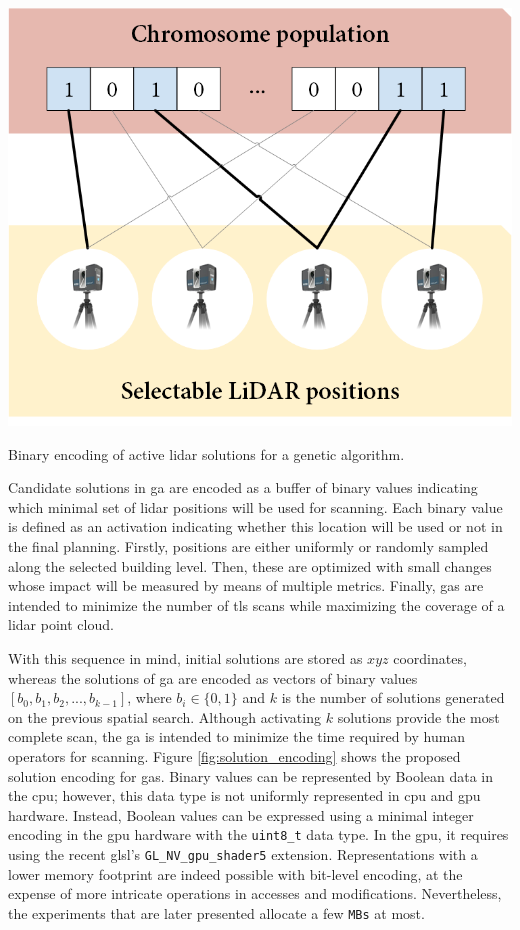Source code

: \begin{marginfigure}[-1.0cm]
    \centering
    \includegraphics[width=\linewidth]{figs/lidar_optimization/solution_encoding.png}
	\caption{Binary encoding of active \acrshort{lidar} solutions for a genetic algorithm.}
	\label{fig:solution_encoding}
\end{marginfigure}
Candidate solutions in \acrshort{ga} are encoded as a buffer of binary values indicating which minimal set of \acrshort{lidar} positions will be used for scanning. Each binary value is defined as an activation indicating whether this location will be used or not in the final planning. Firstly, positions are either uniformly or randomly sampled along the selected building level. Then, these are optimized with small changes whose impact will be measured by means of multiple metrics. Finally, \acrshort{ga}s are intended to minimize the number of \acrshort{tls} scans while maximizing the coverage of a \acrshort{lidar} point cloud.

With this sequence in mind, initial solutions are stored as $xyz$ coordinates, whereas the solutions of \acrshort{ga} are encoded as vectors of binary values $[b_0, b_1, b_2, ..., b_{k-1}]$, where $b_i \in \{0, 1\}$ and $k$ is the number of solutions generated on the previous spatial search. Although activating $k$ solutions provide the most complete scan, the \acrshort{ga} is intended to minimize the time required by human operators for scanning. Figure \ref{fig:solution_encoding} shows the proposed solution encoding for \acrshort{ga}s. Binary values can be represented by Boolean data in the \acrshort{cpu}; however, this data type is not uniformly represented in \acrshort{cpu} and \acrshort{gpu} hardware. Instead, Boolean values can be expressed using a minimal integer encoding in the \acrshort{gpu} hardware with the \verb|uint8_t| data type. In the \acrshort{gpu}, it requires using the recent \acrshort{glsl}'s \verb|GL_NV_gpu_shader5| extension. Representations with a lower memory footprint are indeed possible with bit-level encoding, at the expense of more intricate operations in accesses and modifications. Nevertheless, the experiments that are later presented allocate a few \verb|MBs| at most.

··········

■ **EXERCISE DETAILS**
A faithful copy of the data is required: each word kept, each picture omitted.

■ **SOLUTION FOR THIS PROBLEM**
Source code

: \begin{marginfigure}[-1.0cm]
    \centering
    \includegraphics[width=\linewidth]{figs/lidar_optimization/solution_encoding.png}
	\caption{Binary encoding of active \acrshort{lidar} solutions for a genetic algorithm.}
	\label{fig:solution_encoding}
\end{marginfigure}
Candidate solutions in \acrshort{ga} are encoded as a buffer of binary values indicating which minimal set of \acrshort{lidar} positions will be used for scanning. Each binary value is defined as an activation indicating whether this location will be used or not in the final planning. Firstly, positions are either uniformly or randomly sampled along the selected building level. Then, these are optimized with small changes whose impact will be measured by means of multiple metrics. Finally, \acrshort{ga}s are intended to minimize the number of \acrshort{tls} scans while maximizing the coverage of a \acrshort{lidar} point cloud.

With this sequence in mind, initial solutions are stored as $xyz$ coordinates, whereas the solutions of \acrshort{ga} are encoded as vectors of binary values $[b_0, b_1, b_2, ..., b_{k-1}]$, where $b_i \in \{0, 1\}$ and $k$ is the number of solutions generated on the previous spatial search. Although activating $k$ solutions provide the most complete scan, the \acrshort{ga} is intended to minimize the time required by human operators for scanning. Figure \ref{fig:solution_encoding} shows the proposed solution encoding for \acrshort{ga}s. Binary values can be represented by Boolean data in the \acrshort{cpu}; however, this data type is not uniformly represented in \acrshort{cpu} and \acrshort{gpu} hardware. Instead, Boolean values can be expressed using a minimal integer encoding in the \acrshort{gpu} hardware with the \verb|uint8_t| data type. In the \acrshort{gpu}, it requires using the recent \acrshort{glsl}'s \verb|GL_NV_gpu_shader5| extension. Representations with a lower memory footprint are indeed possible with bit-level encoding, at the expense of more intricate operations in accesses and modifications. Nevertheless, the experiments that are later presented allocate a few \verb|MBs| at most.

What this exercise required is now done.